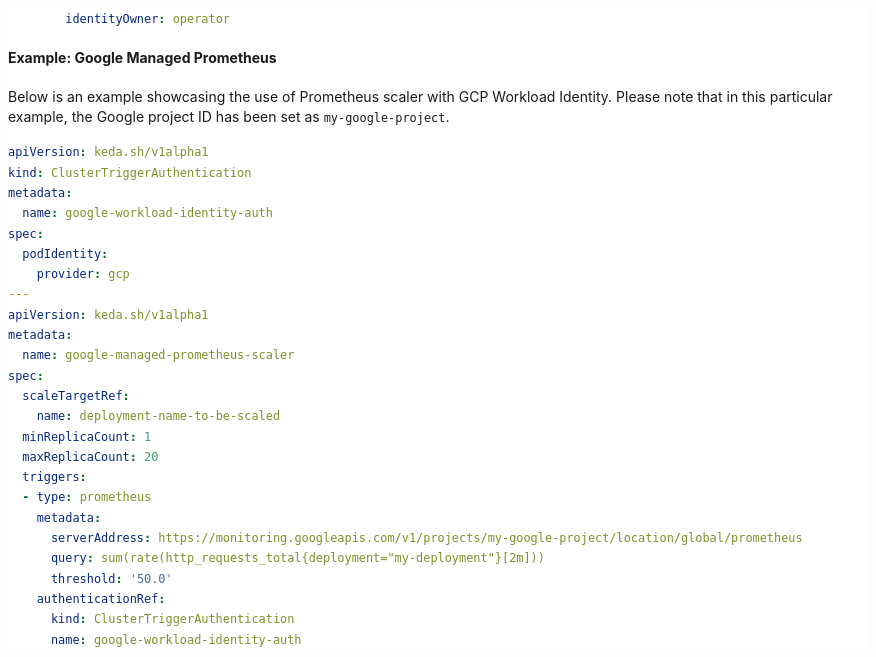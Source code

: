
 ```yaml
        identityOwner: operator
```

#### Example: Google Managed Prometheus

Below is an example showcasing the use of Prometheus scaler with GCP Workload Identity. Please note that in this particular example, the Google project ID has been set as `my-google-project`.

```yaml
apiVersion: keda.sh/v1alpha1
kind: ClusterTriggerAuthentication
metadata:
  name: google-workload-identity-auth
spec:
  podIdentity:
    provider: gcp
---
apiVersion: keda.sh/v1alpha1
metadata:
  name: google-managed-prometheus-scaler
spec:
  scaleTargetRef:
    name: deployment-name-to-be-scaled
  minReplicaCount: 1
  maxReplicaCount: 20
  triggers:
  - type: prometheus
    metadata:
      serverAddress: https://monitoring.googleapis.com/v1/projects/my-google-project/location/global/prometheus
      query: sum(rate(http_requests_total{deployment="my-deployment"}[2m]))
      threshold: '50.0'
    authenticationRef:
      kind: ClusterTriggerAuthentication
      name: google-workload-identity-auth
```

YOUR ASSIGNMENT >> Transcribe the material exactly, and leave out whatever pictures it holds.

SOLUTION FOR THIS PROBLEM >>
Source code

:
 ```yaml
        identityOwner: operator
```

#### Example: Google Managed Prometheus

Below is an example showcasing the use of Prometheus scaler with GCP Workload Identity. Please note that in this particular example, the Google project ID has been set as `my-google-project`.

```yaml
apiVersion: keda.sh/v1alpha1
kind: ClusterTriggerAuthentication
metadata:
  name: google-workload-identity-auth
spec:
  podIdentity:
    provider: gcp
---
apiVersion: keda.sh/v1alpha1
metadata:
  name: google-managed-prometheus-scaler
spec:
  scaleTargetRef:
    name: deployment-name-to-be-scaled
  minReplicaCount: 1
  maxReplicaCount: 20
  triggers:
  - type: prometheus
    metadata:
      serverAddress: https://monitoring.googleapis.com/v1/projects/my-google-project/location/global/prometheus
      query: sum(rate(http_requests_total{deployment="my-deployment"}[2m]))
      threshold: '50.0'
    authenticationRef:
      kind: ClusterTriggerAuthentication
      name: google-workload-identity-auth
```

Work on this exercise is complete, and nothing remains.